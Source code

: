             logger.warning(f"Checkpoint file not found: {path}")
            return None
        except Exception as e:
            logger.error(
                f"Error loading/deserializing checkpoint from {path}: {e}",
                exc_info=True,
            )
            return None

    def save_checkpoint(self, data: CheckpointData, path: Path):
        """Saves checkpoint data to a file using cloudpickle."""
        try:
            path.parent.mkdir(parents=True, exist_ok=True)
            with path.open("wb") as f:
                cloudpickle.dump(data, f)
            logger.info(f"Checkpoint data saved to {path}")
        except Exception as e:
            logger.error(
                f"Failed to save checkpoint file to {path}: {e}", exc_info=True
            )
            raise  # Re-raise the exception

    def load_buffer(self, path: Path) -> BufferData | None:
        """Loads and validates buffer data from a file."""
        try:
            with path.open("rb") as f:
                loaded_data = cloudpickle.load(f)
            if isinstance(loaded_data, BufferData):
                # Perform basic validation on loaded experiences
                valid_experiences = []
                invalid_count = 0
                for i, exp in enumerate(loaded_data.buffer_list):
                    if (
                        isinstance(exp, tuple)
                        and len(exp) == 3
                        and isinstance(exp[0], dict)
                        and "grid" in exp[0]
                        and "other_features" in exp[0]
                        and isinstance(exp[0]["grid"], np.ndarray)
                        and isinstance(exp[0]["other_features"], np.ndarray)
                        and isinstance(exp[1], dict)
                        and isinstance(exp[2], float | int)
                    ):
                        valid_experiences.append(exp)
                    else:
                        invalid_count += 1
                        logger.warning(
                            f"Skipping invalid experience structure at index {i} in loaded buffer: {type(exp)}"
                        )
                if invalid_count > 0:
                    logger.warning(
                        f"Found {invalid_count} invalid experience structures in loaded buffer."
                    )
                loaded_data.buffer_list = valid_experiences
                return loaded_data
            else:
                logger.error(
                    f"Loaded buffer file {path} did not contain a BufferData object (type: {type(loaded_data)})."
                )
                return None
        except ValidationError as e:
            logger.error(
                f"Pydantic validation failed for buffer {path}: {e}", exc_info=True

# [Your instructions]
What lines of the material contain "ndarray"? Show them.

# [Written solution]
                        and isinstance(exp[0]["grid"], np.ndarray)
                        and isinstance(exp[0]["other_features"], np.ndarray)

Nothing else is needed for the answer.